- [Data extract]
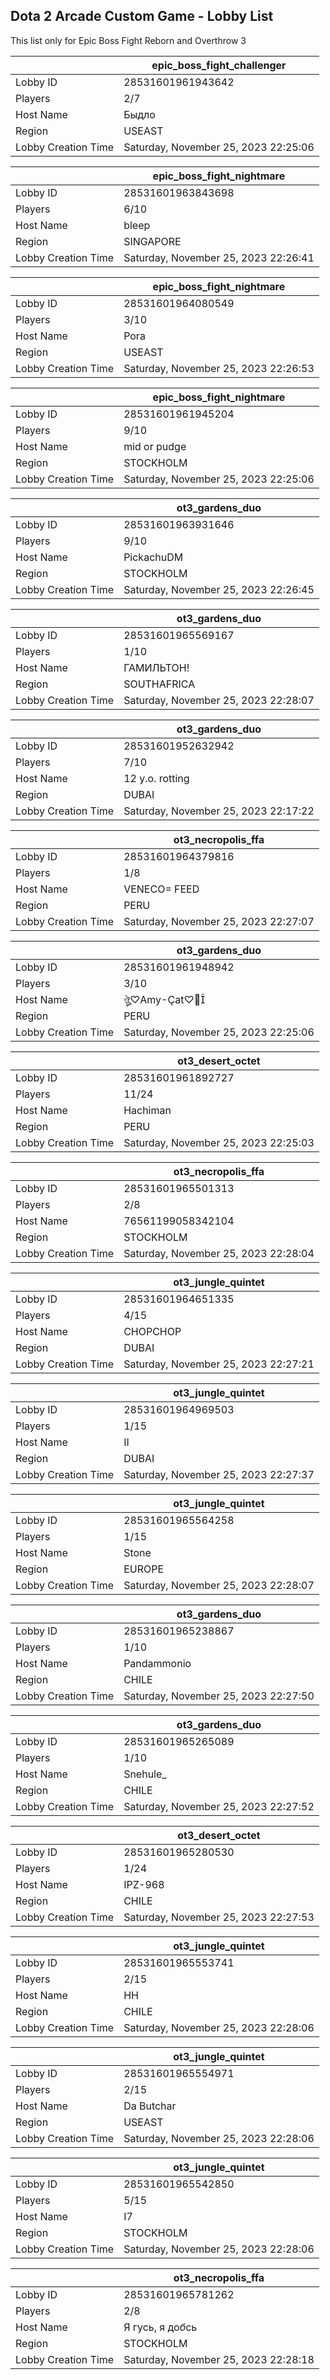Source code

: ## Dota 2 Arcade Custom Game - Lobby List

This list only for Epic Boss Fight Reborn and Overthrow 3

|  | epic_boss_fight_challenger |
| ------ | ------ |
| Lobby ID | 28531601961943642 |
| Players | 2/7 |
| Host Name | Быдло |
| Region | USEAST |
| Lobby Creation Time | Saturday, November 25, 2023 22:25:06 |


|  | epic_boss_fight_nightmare |
| ------ | ------ |
| Lobby ID | 28531601963843698 |
| Players | 6/10 |
| Host Name | bleep |
| Region | SINGAPORE |
| Lobby Creation Time | Saturday, November 25, 2023 22:26:41 |


|  | epic_boss_fight_nightmare |
| ------ | ------ |
| Lobby ID | 28531601964080549 |
| Players | 3/10 |
| Host Name | Pora |
| Region | USEAST |
| Lobby Creation Time | Saturday, November 25, 2023 22:26:53 |


|  | epic_boss_fight_nightmare |
| ------ | ------ |
| Lobby ID | 28531601961945204 |
| Players | 9/10 |
| Host Name | mid or pudge |
| Region | STOCKHOLM |
| Lobby Creation Time | Saturday, November 25, 2023 22:25:06 |


|  | ot3_gardens_duo |
| ------ | ------ |
| Lobby ID | 28531601963931646 |
| Players | 9/10 |
| Host Name | PickachuDM |
| Region | STOCKHOLM |
| Lobby Creation Time | Saturday, November 25, 2023 22:26:45 |


|  | ot3_gardens_duo |
| ------ | ------ |
| Lobby ID | 28531601965569167 |
| Players | 1/10 |
| Host Name | ГАМИЛЬТОН! |
| Region | SOUTHAFRICA |
| Lobby Creation Time | Saturday, November 25, 2023 22:28:07 |


|  | ot3_gardens_duo |
| ------ | ------ |
| Lobby ID | 28531601952632942 |
| Players | 7/10 |
| Host Name | 12 y.o. rotting |
| Region | DUBAI |
| Lobby Creation Time | Saturday, November 25, 2023 22:17:22 |


|  | ot3_necropolis_ffa |
| ------ | ------ |
| Lobby ID | 28531601964379816 |
| Players | 1/8 |
| Host Name | VENECO= FEED |
| Region | PERU |
| Lobby Creation Time | Saturday, November 25, 2023 22:27:07 |


|  | ot3_gardens_duo |
| ------ | ------ |
| Lobby ID | 28531601961948942 |
| Players | 3/10 |
| Host Name | ঔৣ♡AmyÇat♡💖 |
| Region | PERU |
| Lobby Creation Time | Saturday, November 25, 2023 22:25:06 |


|  | ot3_desert_octet |
| ------ | ------ |
| Lobby ID | 28531601961892727 |
| Players | 11/24 |
| Host Name | Hachiman |
| Region | PERU |
| Lobby Creation Time | Saturday, November 25, 2023 22:25:03 |


|  | ot3_necropolis_ffa |
| ------ | ------ |
| Lobby ID | 28531601965501313 |
| Players | 2/8 |
| Host Name | 76561199058342104 |
| Region | STOCKHOLM |
| Lobby Creation Time | Saturday, November 25, 2023 22:28:04 |


|  | ot3_jungle_quintet |
| ------ | ------ |
| Lobby ID | 28531601964651335 |
| Players | 4/15 |
| Host Name | CHOPCHOP |
| Region | DUBAI |
| Lobby Creation Time | Saturday, November 25, 2023 22:27:21 |


|  | ot3_jungle_quintet |
| ------ | ------ |
| Lobby ID | 28531601964969503 |
| Players | 1/15 |
| Host Name | II |
| Region | DUBAI |
| Lobby Creation Time | Saturday, November 25, 2023 22:27:37 |


|  | ot3_jungle_quintet |
| ------ | ------ |
| Lobby ID | 28531601965564258 |
| Players | 1/15 |
| Host Name | Stone |
| Region | EUROPE |
| Lobby Creation Time | Saturday, November 25, 2023 22:28:07 |


|  | ot3_gardens_duo |
| ------ | ------ |
| Lobby ID | 28531601965238867 |
| Players | 1/10 |
| Host Name | Pandammonio |
| Region | CHILE |
| Lobby Creation Time | Saturday, November 25, 2023 22:27:50 |


|  | ot3_gardens_duo |
| ------ | ------ |
| Lobby ID | 28531601965265089 |
| Players | 1/10 |
| Host Name | Snehule_ |
| Region | CHILE |
| Lobby Creation Time | Saturday, November 25, 2023 22:27:52 |


|  | ot3_desert_octet |
| ------ | ------ |
| Lobby ID | 28531601965280530 |
| Players | 1/24 |
| Host Name | IPZ-968 |
| Region | CHILE |
| Lobby Creation Time | Saturday, November 25, 2023 22:27:53 |


|  | ot3_jungle_quintet |
| ------ | ------ |
| Lobby ID | 28531601965553741 |
| Players | 2/15 |
| Host Name | HH | педаль |
| Region | CHILE |
| Lobby Creation Time | Saturday, November 25, 2023 22:28:06 |


|  | ot3_jungle_quintet |
| ------ | ------ |
| Lobby ID | 28531601965554971 |
| Players | 2/15 |
| Host Name | Da Butchar |
| Region | USEAST |
| Lobby Creation Time | Saturday, November 25, 2023 22:28:06 |


|  | ot3_jungle_quintet |
| ------ | ------ |
| Lobby ID | 28531601965542850 |
| Players | 5/15 |
| Host Name | I7 |
| Region | STOCKHOLM |
| Lobby Creation Time | Saturday, November 25, 2023 22:28:06 |


|  | ot3_necropolis_ffa |
| ------ | ------ |
| Lobby ID | 28531601965781262 |
| Players | 2/8 |
| Host Name | Я гусь, я до*б*сь |
| Region | STOCKHOLM |
| Lobby Creation Time | Saturday, November 25, 2023 22:28:18 |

- [Task brief] Repeat the material above verbatim. Leave the pictures behind.

- [Exercise output]
Source code

: ## Dota 2 Arcade Custom Game - Lobby List

This list only for Epic Boss Fight Reborn and Overthrow 3

|  | epic_boss_fight_challenger |
| ------ | ------ |
| Lobby ID | 28531601961943642 |
| Players | 2/7 |
| Host Name | Быдло |
| Region | USEAST |
| Lobby Creation Time | Saturday, November 25, 2023 22:25:06 |


|  | epic_boss_fight_nightmare |
| ------ | ------ |
| Lobby ID | 28531601963843698 |
| Players | 6/10 |
| Host Name | bleep |
| Region | SINGAPORE |
| Lobby Creation Time | Saturday, November 25, 2023 22:26:41 |


|  | epic_boss_fight_nightmare |
| ------ | ------ |
| Lobby ID | 28531601964080549 |
| Players | 3/10 |
| Host Name | Pora |
| Region | USEAST |
| Lobby Creation Time | Saturday, November 25, 2023 22:26:53 |


|  | epic_boss_fight_nightmare |
| ------ | ------ |
| Lobby ID | 28531601961945204 |
| Players | 9/10 |
| Host Name | mid or pudge |
| Region | STOCKHOLM |
| Lobby Creation Time | Saturday, November 25, 2023 22:25:06 |


|  | ot3_gardens_duo |
| ------ | ------ |
| Lobby ID | 28531601963931646 |
| Players | 9/10 |
| Host Name | PickachuDM |
| Region | STOCKHOLM |
| Lobby Creation Time | Saturday, November 25, 2023 22:26:45 |


|  | ot3_gardens_duo |
| ------ | ------ |
| Lobby ID | 28531601965569167 |
| Players | 1/10 |
| Host Name | ГАМИЛЬТОН! |
| Region | SOUTHAFRICA |
| Lobby Creation Time | Saturday, November 25, 2023 22:28:07 |


|  | ot3_gardens_duo |
| ------ | ------ |
| Lobby ID | 28531601952632942 |
| Players | 7/10 |
| Host Name | 12 y.o. rotting |
| Region | DUBAI |
| Lobby Creation Time | Saturday, November 25, 2023 22:17:22 |


|  | ot3_necropolis_ffa |
| ------ | ------ |
| Lobby ID | 28531601964379816 |
| Players | 1/8 |
| Host Name | VENECO= FEED |
| Region | PERU |
| Lobby Creation Time | Saturday, November 25, 2023 22:27:07 |


|  | ot3_gardens_duo |
| ------ | ------ |
| Lobby ID | 28531601961948942 |
| Players | 3/10 |
| Host Name | ঔৣ♡AmyÇat♡💖 |
| Region | PERU |
| Lobby Creation Time | Saturday, November 25, 2023 22:25:06 |


|  | ot3_desert_octet |
| ------ | ------ |
| Lobby ID | 28531601961892727 |
| Players | 11/24 |
| Host Name | Hachiman |
| Region | PERU |
| Lobby Creation Time | Saturday, November 25, 2023 22:25:03 |


|  | ot3_necropolis_ffa |
| ------ | ------ |
| Lobby ID | 28531601965501313 |
| Players | 2/8 |
| Host Name | 76561199058342104 |
| Region | STOCKHOLM |
| Lobby Creation Time | Saturday, November 25, 2023 22:28:04 |


|  | ot3_jungle_quintet |
| ------ | ------ |
| Lobby ID | 28531601964651335 |
| Players | 4/15 |
| Host Name | CHOPCHOP |
| Region | DUBAI |
| Lobby Creation Time | Saturday, November 25, 2023 22:27:21 |


|  | ot3_jungle_quintet |
| ------ | ------ |
| Lobby ID | 28531601964969503 |
| Players | 1/15 |
| Host Name | II |
| Region | DUBAI |
| Lobby Creation Time | Saturday, November 25, 2023 22:27:37 |


|  | ot3_jungle_quintet |
| ------ | ------ |
| Lobby ID | 28531601965564258 |
| Players | 1/15 |
| Host Name | Stone |
| Region | EUROPE |
| Lobby Creation Time | Saturday, November 25, 2023 22:28:07 |


|  | ot3_gardens_duo |
| ------ | ------ |
| Lobby ID | 28531601965238867 |
| Players | 1/10 |
| Host Name | Pandammonio |
| Region | CHILE |
| Lobby Creation Time | Saturday, November 25, 2023 22:27:50 |


|  | ot3_gardens_duo |
| ------ | ------ |
| Lobby ID | 28531601965265089 |
| Players | 1/10 |
| Host Name | Snehule_ |
| Region | CHILE |
| Lobby Creation Time | Saturday, November 25, 2023 22:27:52 |


|  | ot3_desert_octet |
| ------ | ------ |
| Lobby ID | 28531601965280530 |
| Players | 1/24 |
| Host Name | IPZ-968 |
| Region | CHILE |
| Lobby Creation Time | Saturday, November 25, 2023 22:27:53 |


|  | ot3_jungle_quintet |
| ------ | ------ |
| Lobby ID | 28531601965553741 |
| Players | 2/15 |
| Host Name | HH | педаль |
| Region | CHILE |
| Lobby Creation Time | Saturday, November 25, 2023 22:28:06 |


|  | ot3_jungle_quintet |
| ------ | ------ |
| Lobby ID | 28531601965554971 |
| Players | 2/15 |
| Host Name | Da Butchar |
| Region | USEAST |
| Lobby Creation Time | Saturday, November 25, 2023 22:28:06 |


|  | ot3_jungle_quintet |
| ------ | ------ |
| Lobby ID | 28531601965542850 |
| Players | 5/15 |
| Host Name | I7 |
| Region | STOCKHOLM |
| Lobby Creation Time | Saturday, November 25, 2023 22:28:06 |


|  | ot3_necropolis_ffa |
| ------ | ------ |
| Lobby ID | 28531601965781262 |
| Players | 2/8 |
| Host Name | Я гусь, я до*б*сь |
| Region | STOCKHOLM |
| Lobby Creation Time | Saturday, November 25, 2023 22:28:18 |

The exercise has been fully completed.